Située en dehors de la ville, à la lisière du Wienerwald, la Villa Wagner est une véritable merveille architecturale. Construite en 1886 par son architecte Otto Wagner afin d’en faire une résidence d’été, elle se démarque du style baroque caractérisé par l’instabilité, le contraste et l’exubérance, omniprésent à l’époque. La Villa Wagner, toute de blanc vêtue, arbore des détails turquoises et dorés sur l’ensemble de sa façade et expose fièrement sa symétrie, entre un toit plat, un enchaînement de colonnes à la vénitienne et des escaliers extérieurs doubles. Cette Villa, ayant accueilli de célèbres artistes tels que Klimt, Mahler et Loos entre autres, à l’occasion de salons et de fêtes, est finalement vendue à une famille juive en 1911. Durant la période de gloire des expropriations nazies, elle est saisie par les Jeunesses hitlériennes et enfin récupérée par l’Union Soviétique et l’armée française à la fin de la guerre. Laissée à l’abandon dans le but de la remplacer par une station-service, elle est sauvée de la destruction par l’artiste Ernst Fuchs en 1972. Seize ans plus tard, il en fait un musée privé : le Ernst Fuchs Museum.

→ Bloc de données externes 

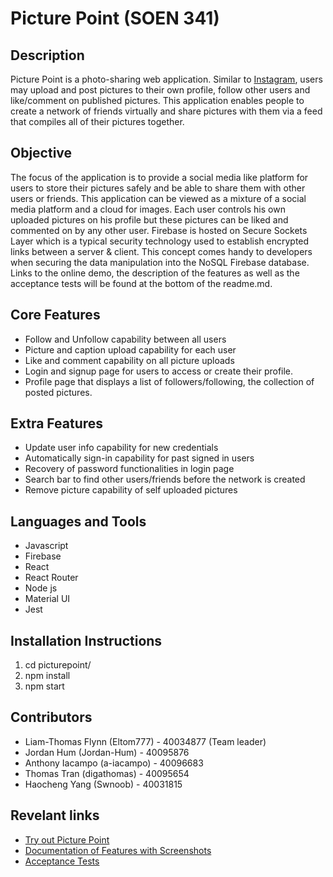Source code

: # Picture Point (SOEN 341)

## Description
Picture Point is a photo-sharing web application. Similar to [Instagram](https://help.instagram.com/424737657584573), users may upload and post pictures to their own profile, follow other users and like/comment on published pictures. This application enables people to create a network of friends virtually and share pictures with them via a feed that compiles all of their pictures together.
## Objective
The focus of the application is to provide a social media like platform for users to store their pictures safely and be able to share them with other users or friends. This application can be viewed as a mixture of a social media platform and a cloud for images. Each user controls his own uploaded pictures on his profile but these pictures can be liked and commented on by any other user. Firebase is hosted on Secure Sockets Layer which is a typical security technology used to establish encrypted links between a server & client. This concept comes handy to developers when securing the data manipulation into the NoSQL Firebase database.
Links to the online demo, the description of the features as well as the acceptance tests will be found at the bottom of the readme.md. 
## Core Features
- Follow and Unfollow capability between all users
- Picture and caption upload capability for each user
- Like and comment capability on all picture uploads
- Login and signup page for users to access or create their profile.
- Profile page that displays a list of followers/following, the collection of posted pictures.
## Extra Features
- Update user info capability for new credentials
- Automatically sign-in capability for past signed in users
- Recovery of password functionalities in login page
- Search bar to find other users/friends before the network is created
- Remove picture capability of self uploaded pictures
## Languages and Tools
- Javascript
- Firebase
- React
- React Router
- Node js
- Material UI
- Jest
## Installation Instructions
1. cd picturepoint/
2. npm install
3. npm start
## Contributors
- Liam-Thomas Flynn (Eltom777) - 40034877 (Team leader)
- Jordan Hum (Jordan-Hum) - 40095876
- Anthony Iacampo (a-iacampo) - 40096683
- Thomas Tran (digathomas) - 40095654
- Haocheng Yang (Swnoob) - 40031815
## Revelant links
- [Try out Picture Point](https://eltom777.github.io/SOEN341-PicturePoint/)
- [Documentation of Features with Screenshots](https://docs.google.com/document/d/1x3p7RJACn_NGDPpP4tU9iUO_bLeaf1HmL-WqLkgcif0/edit?usp=sharing)
- [Acceptance Tests](https://docs.google.com/spreadsheets/d/1EZgNiHpn1k9lVz96ZxzGB_bqUqjE-Rkx0SQxBJSwtt0/edit?usp=sharing)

Seulement, en entrant dans la Villa, nous avons été submergés par des émotions contradictoires. En réalité, les œuvres de Fuchs sont marquées d’un réalisme fantastique qui tranche profondément avec le style Art Nouveau de la Villa. Œuvres choc, voire vulgaires, femmes objectivées, couleurs déchaînées, l’œil a du mal à alterner entre les deux styles et une contrariété se fait sentir à l’idée de n’avoir pas respecté le projet initial de l’architecte. D’autre part, ce musée permet un accès immédiat à l’intérieur de la Villa, dont les murs ont côtoyé les plus grands de la Sécession viennoise. Naît alors l’impression d’être privilégiés, le temps de partager un dialogue particulier avec les figures qui ont marqué l’Autriche.

La Villa Wagner
Le château de Schönbrunn et la Gloriette

Suite à un long voyage en bus, nous retrouvons le centre-ville qui accueille, à l’ouest, le célèbre château de Schönbrunn. L’imposante demeure impériale datant du XVIIIe siècle se dessine au bout de la Schloßallee, avenue rappelant les Champs-Elysées, et déploie ses immenses jardins à perte de vue : la fascination est à son comble. Le château, étant d’abord le résultat de la demande de l’empereur Léopold Ier à l’architecte baroque Johann Bernhard Fischer von Erlach, est connu pour avoir logé l’impératrice Sissi et son mari, l’empereur François-Joseph, au cours du XIXe siècle. La visite nous plonge au cœur de ces années impériales grâce à de nombreuses mises en scène qui parcourent l’ensemble des 45 pièces visitables du château (il en possède 1441 au total), et l’art classique, tel qu’il y est représenté, offre un véritable contraste avec le mouvement de la Sécession qui privilégie l’originalité et l’expression des sentiments individuels à travers l’art, prenant place à Vienne à la même période. Cette résidence, qui est d’ailleurs répertoriée au patrimoine culturel mondial de l’UNESCO depuis 1976, compte sur son territoire le zoo le plus ancien au monde, en activité depuis 1752, le Tiergarten Schönbrunn. Le château de Schönbrunn a également été le théâtre d’évènements majeurs parmi lesquels la rencontre de Gorbatchev et de Kennedy, à la veille de la crise de Cuba.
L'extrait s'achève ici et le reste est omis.